Exercise brief:
In the records below, which lines include "count"? Copy them.

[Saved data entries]
....................
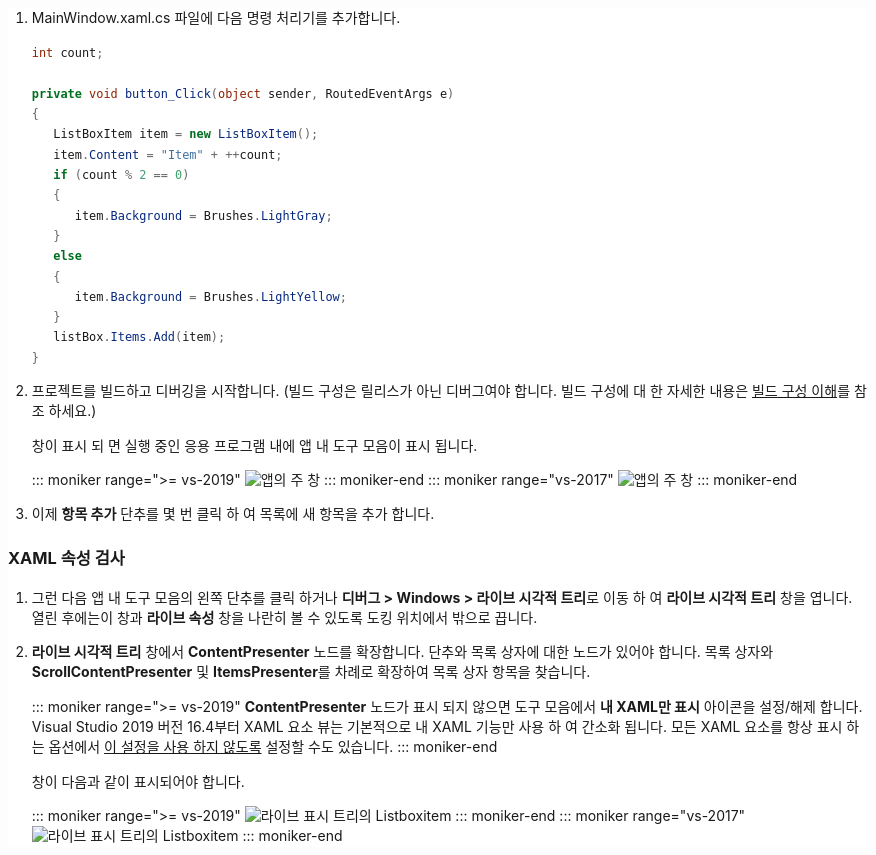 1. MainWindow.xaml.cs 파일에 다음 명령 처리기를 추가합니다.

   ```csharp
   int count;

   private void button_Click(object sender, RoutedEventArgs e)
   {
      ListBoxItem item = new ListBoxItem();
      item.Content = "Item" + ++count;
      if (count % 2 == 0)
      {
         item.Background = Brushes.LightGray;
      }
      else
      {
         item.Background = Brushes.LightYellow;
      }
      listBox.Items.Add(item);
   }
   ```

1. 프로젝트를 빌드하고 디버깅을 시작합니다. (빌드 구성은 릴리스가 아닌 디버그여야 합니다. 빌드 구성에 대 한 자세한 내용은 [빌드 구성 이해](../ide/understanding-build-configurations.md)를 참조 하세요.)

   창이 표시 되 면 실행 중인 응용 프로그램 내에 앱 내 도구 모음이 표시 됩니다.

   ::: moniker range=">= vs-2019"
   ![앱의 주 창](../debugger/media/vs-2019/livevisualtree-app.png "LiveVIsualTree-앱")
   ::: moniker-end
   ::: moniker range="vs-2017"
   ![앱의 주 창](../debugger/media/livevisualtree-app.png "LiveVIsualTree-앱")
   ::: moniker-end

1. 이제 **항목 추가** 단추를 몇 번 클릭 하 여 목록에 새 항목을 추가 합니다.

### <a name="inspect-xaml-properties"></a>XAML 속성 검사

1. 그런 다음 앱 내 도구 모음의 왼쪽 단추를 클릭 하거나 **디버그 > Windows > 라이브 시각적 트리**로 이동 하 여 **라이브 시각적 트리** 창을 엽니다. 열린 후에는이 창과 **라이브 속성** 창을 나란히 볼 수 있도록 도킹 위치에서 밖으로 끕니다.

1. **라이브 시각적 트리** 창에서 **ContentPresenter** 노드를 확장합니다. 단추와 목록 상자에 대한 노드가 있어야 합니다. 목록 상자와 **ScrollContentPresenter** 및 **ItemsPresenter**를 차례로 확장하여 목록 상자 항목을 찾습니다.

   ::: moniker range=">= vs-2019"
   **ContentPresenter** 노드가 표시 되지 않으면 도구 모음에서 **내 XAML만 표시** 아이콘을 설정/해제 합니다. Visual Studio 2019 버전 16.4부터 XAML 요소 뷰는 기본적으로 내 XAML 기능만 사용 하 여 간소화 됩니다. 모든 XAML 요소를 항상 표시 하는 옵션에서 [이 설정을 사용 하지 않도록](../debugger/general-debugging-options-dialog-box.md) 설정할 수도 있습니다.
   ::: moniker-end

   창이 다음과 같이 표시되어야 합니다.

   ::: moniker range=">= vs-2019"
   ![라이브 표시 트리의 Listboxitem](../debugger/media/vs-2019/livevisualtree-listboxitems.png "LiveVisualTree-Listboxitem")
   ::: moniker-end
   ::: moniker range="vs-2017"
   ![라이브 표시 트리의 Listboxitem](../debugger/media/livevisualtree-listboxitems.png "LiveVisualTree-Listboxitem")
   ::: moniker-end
....................
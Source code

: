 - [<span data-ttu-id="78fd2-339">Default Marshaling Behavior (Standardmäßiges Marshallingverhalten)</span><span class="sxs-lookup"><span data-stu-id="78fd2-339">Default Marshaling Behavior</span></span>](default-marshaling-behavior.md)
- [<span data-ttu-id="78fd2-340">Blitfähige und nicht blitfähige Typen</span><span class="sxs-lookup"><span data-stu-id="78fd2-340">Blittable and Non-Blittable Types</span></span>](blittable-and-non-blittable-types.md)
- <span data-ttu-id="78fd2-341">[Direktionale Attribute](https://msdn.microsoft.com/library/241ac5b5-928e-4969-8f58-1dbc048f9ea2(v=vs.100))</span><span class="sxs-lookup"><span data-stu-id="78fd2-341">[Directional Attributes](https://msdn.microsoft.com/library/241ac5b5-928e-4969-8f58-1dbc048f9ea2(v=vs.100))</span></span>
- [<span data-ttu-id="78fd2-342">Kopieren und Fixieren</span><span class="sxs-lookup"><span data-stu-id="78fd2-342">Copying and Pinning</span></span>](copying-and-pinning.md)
....................
Result below:
   int count;
      item.Content = "Item" + ++count;
      if (count % 2 == 0)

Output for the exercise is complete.